- _Activity_:
The response should consist of the records that follow, repeated exactly.

Stored dataset items
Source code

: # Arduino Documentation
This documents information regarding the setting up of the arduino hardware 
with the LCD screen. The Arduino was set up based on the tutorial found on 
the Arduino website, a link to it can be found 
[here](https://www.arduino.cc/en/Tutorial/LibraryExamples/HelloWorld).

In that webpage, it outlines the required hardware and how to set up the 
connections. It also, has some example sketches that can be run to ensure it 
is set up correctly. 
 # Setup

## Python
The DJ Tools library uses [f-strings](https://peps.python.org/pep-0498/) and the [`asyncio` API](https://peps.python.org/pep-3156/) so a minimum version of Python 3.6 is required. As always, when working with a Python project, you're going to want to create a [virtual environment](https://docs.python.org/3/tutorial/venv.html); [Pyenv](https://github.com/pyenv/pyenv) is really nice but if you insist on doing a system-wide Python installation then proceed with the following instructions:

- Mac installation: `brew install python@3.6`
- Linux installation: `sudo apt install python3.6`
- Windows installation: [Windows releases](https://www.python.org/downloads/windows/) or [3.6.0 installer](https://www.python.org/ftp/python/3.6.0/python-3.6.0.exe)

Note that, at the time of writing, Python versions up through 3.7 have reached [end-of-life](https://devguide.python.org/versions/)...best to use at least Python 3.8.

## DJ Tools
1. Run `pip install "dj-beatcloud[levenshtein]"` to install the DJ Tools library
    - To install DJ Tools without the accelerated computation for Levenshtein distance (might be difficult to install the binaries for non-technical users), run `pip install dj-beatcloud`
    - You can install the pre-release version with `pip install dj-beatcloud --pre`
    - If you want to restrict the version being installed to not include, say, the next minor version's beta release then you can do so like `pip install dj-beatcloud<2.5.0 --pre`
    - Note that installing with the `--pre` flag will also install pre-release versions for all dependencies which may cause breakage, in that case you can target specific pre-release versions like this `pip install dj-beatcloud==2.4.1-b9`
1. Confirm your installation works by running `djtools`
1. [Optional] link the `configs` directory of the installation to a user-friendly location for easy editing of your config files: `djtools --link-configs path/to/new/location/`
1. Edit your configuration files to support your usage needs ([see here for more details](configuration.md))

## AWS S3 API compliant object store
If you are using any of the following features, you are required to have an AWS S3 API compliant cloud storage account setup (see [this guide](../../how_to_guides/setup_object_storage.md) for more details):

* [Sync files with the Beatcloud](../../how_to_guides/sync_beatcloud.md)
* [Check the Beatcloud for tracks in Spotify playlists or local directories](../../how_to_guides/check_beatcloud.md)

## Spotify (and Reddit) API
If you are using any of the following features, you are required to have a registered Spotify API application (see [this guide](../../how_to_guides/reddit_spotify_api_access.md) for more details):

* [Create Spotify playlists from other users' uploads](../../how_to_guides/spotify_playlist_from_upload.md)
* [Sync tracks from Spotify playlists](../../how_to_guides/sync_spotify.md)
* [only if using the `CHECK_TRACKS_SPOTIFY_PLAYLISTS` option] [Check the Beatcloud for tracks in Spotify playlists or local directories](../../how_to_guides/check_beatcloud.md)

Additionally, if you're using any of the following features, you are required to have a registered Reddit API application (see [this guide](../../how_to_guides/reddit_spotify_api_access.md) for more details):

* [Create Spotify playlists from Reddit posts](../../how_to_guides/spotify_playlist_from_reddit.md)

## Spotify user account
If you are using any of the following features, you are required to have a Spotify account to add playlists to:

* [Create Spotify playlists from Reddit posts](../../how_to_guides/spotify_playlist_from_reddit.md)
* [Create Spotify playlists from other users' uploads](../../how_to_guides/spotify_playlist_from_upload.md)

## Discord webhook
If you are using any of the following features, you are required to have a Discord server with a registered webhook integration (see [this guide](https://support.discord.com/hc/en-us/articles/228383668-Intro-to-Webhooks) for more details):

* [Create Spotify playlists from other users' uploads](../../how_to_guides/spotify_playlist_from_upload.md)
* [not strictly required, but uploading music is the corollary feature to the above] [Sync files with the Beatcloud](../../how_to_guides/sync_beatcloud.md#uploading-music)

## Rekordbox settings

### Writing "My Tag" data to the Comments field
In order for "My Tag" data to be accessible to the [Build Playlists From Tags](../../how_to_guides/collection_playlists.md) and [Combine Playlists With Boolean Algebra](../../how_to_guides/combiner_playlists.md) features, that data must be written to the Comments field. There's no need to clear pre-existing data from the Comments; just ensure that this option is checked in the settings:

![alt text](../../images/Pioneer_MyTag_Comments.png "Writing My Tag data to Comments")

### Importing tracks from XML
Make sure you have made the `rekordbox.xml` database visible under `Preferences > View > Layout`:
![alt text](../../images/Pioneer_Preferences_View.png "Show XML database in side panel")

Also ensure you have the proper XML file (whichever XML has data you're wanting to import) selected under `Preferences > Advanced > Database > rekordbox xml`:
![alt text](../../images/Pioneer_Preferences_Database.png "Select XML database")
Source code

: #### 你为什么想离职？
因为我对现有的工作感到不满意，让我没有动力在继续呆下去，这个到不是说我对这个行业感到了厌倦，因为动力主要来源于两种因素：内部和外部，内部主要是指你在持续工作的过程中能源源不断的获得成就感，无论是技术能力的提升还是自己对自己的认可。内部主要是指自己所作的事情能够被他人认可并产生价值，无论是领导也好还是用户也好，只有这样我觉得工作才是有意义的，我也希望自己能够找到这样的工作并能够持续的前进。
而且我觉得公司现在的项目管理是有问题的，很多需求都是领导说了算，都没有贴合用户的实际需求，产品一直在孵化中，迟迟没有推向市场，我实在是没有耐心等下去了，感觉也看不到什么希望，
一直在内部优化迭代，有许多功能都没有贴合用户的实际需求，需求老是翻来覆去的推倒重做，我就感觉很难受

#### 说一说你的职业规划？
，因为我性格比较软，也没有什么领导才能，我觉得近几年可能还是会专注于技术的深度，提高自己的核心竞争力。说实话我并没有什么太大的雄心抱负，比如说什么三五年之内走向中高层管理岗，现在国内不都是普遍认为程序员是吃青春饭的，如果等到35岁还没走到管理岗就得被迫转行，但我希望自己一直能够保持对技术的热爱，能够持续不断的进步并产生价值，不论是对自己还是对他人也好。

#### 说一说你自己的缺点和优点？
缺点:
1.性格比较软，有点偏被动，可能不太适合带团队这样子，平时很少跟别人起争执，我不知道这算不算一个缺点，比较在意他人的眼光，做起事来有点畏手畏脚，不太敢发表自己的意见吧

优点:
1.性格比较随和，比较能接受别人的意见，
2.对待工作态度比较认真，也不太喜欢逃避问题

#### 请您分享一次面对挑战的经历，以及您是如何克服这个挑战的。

- _Written solution_:
Source code

: # Arduino Documentation
This documents information regarding the setting up of the arduino hardware 
with the LCD screen. The Arduino was set up based on the tutorial found on 
the Arduino website, a link to it can be found 
[here](https://www.arduino.cc/en/Tutorial/LibraryExamples/HelloWorld).

In that webpage, it outlines the required hardware and how to set up the 
connections. It also, has some example sketches that can be run to ensure it 
is set up correctly. 
 # Setup

## Python
The DJ Tools library uses [f-strings](https://peps.python.org/pep-0498/) and the [`asyncio` API](https://peps.python.org/pep-3156/) so a minimum version of Python 3.6 is required. As always, when working with a Python project, you're going to want to create a [virtual environment](https://docs.python.org/3/tutorial/venv.html); [Pyenv](https://github.com/pyenv/pyenv) is really nice but if you insist on doing a system-wide Python installation then proceed with the following instructions:

- Mac installation: `brew install python@3.6`
- Linux installation: `sudo apt install python3.6`
- Windows installation: [Windows releases](https://www.python.org/downloads/windows/) or [3.6.0 installer](https://www.python.org/ftp/python/3.6.0/python-3.6.0.exe)

Note that, at the time of writing, Python versions up through 3.7 have reached [end-of-life](https://devguide.python.org/versions/)...best to use at least Python 3.8.

## DJ Tools
1. Run `pip install "dj-beatcloud[levenshtein]"` to install the DJ Tools library
    - To install DJ Tools without the accelerated computation for Levenshtein distance (might be difficult to install the binaries for non-technical users), run `pip install dj-beatcloud`
    - You can install the pre-release version with `pip install dj-beatcloud --pre`
    - If you want to restrict the version being installed to not include, say, the next minor version's beta release then you can do so like `pip install dj-beatcloud<2.5.0 --pre`
    - Note that installing with the `--pre` flag will also install pre-release versions for all dependencies which may cause breakage, in that case you can target specific pre-release versions like this `pip install dj-beatcloud==2.4.1-b9`
1. Confirm your installation works by running `djtools`
1. [Optional] link the `configs` directory of the installation to a user-friendly location for easy editing of your config files: `djtools --link-configs path/to/new/location/`
1. Edit your configuration files to support your usage needs ([see here for more details](configuration.md))

## AWS S3 API compliant object store
If you are using any of the following features, you are required to have an AWS S3 API compliant cloud storage account setup (see [this guide](../../how_to_guides/setup_object_storage.md) for more details):

* [Sync files with the Beatcloud](../../how_to_guides/sync_beatcloud.md)
* [Check the Beatcloud for tracks in Spotify playlists or local directories](../../how_to_guides/check_beatcloud.md)

## Spotify (and Reddit) API
If you are using any of the following features, you are required to have a registered Spotify API application (see [this guide](../../how_to_guides/reddit_spotify_api_access.md) for more details):

* [Create Spotify playlists from other users' uploads](../../how_to_guides/spotify_playlist_from_upload.md)
* [Sync tracks from Spotify playlists](../../how_to_guides/sync_spotify.md)
* [only if using the `CHECK_TRACKS_SPOTIFY_PLAYLISTS` option] [Check the Beatcloud for tracks in Spotify playlists or local directories](../../how_to_guides/check_beatcloud.md)

Additionally, if you're using any of the following features, you are required to have a registered Reddit API application (see [this guide](../../how_to_guides/reddit_spotify_api_access.md) for more details):

* [Create Spotify playlists from Reddit posts](../../how_to_guides/spotify_playlist_from_reddit.md)

## Spotify user account
If you are using any of the following features, you are required to have a Spotify account to add playlists to:

* [Create Spotify playlists from Reddit posts](../../how_to_guides/spotify_playlist_from_reddit.md)
* [Create Spotify playlists from other users' uploads](../../how_to_guides/spotify_playlist_from_upload.md)

## Discord webhook
If you are using any of the following features, you are required to have a Discord server with a registered webhook integration (see [this guide](https://support.discord.com/hc/en-us/articles/228383668-Intro-to-Webhooks) for more details):

* [Create Spotify playlists from other users' uploads](../../how_to_guides/spotify_playlist_from_upload.md)
* [not strictly required, but uploading music is the corollary feature to the above] [Sync files with the Beatcloud](../../how_to_guides/sync_beatcloud.md#uploading-music)

## Rekordbox settings

### Writing "My Tag" data to the Comments field
In order for "My Tag" data to be accessible to the [Build Playlists From Tags](../../how_to_guides/collection_playlists.md) and [Combine Playlists With Boolean Algebra](../../how_to_guides/combiner_playlists.md) features, that data must be written to the Comments field. There's no need to clear pre-existing data from the Comments; just ensure that this option is checked in the settings:

![alt text](../../images/Pioneer_MyTag_Comments.png "Writing My Tag data to Comments")

### Importing tracks from XML
Make sure you have made the `rekordbox.xml` database visible under `Preferences > View > Layout`:
![alt text](../../images/Pioneer_Preferences_View.png "Show XML database in side panel")

Also ensure you have the proper XML file (whichever XML has data you're wanting to import) selected under `Preferences > Advanced > Database > rekordbox xml`:
![alt text](../../images/Pioneer_Preferences_Database.png "Select XML database")
Source code

: #### 你为什么想离职？
因为我对现有的工作感到不满意，让我没有动力在继续呆下去，这个到不是说我对这个行业感到了厌倦，因为动力主要来源于两种因素：内部和外部，内部主要是指你在持续工作的过程中能源源不断的获得成就感，无论是技术能力的提升还是自己对自己的认可。内部主要是指自己所作的事情能够被他人认可并产生价值，无论是领导也好还是用户也好，只有这样我觉得工作才是有意义的，我也希望自己能够找到这样的工作并能够持续的前进。
而且我觉得公司现在的项目管理是有问题的，很多需求都是领导说了算，都没有贴合用户的实际需求，产品一直在孵化中，迟迟没有推向市场，我实在是没有耐心等下去了，感觉也看不到什么希望，
一直在内部优化迭代，有许多功能都没有贴合用户的实际需求，需求老是翻来覆去的推倒重做，我就感觉很难受

#### 说一说你的职业规划？
，因为我性格比较软，也没有什么领导才能，我觉得近几年可能还是会专注于技术的深度，提高自己的核心竞争力。说实话我并没有什么太大的雄心抱负，比如说什么三五年之内走向中高层管理岗，现在国内不都是普遍认为程序员是吃青春饭的，如果等到35岁还没走到管理岗就得被迫转行，但我希望自己一直能够保持对技术的热爱，能够持续不断的进步并产生价值，不论是对自己还是对他人也好。

#### 说一说你自己的缺点和优点？
缺点:
1.性格比较软，有点偏被动，可能不太适合带团队这样子，平时很少跟别人起争执，我不知道这算不算一个缺点，比较在意他人的眼光，做起事来有点畏手畏脚，不太敢发表自己的意见吧

优点:
1.性格比较随和，比较能接受别人的意见，
2.对待工作态度比较认真，也不太喜欢逃避问题

#### 请您分享一次面对挑战的经历，以及您是如何克服这个挑战的。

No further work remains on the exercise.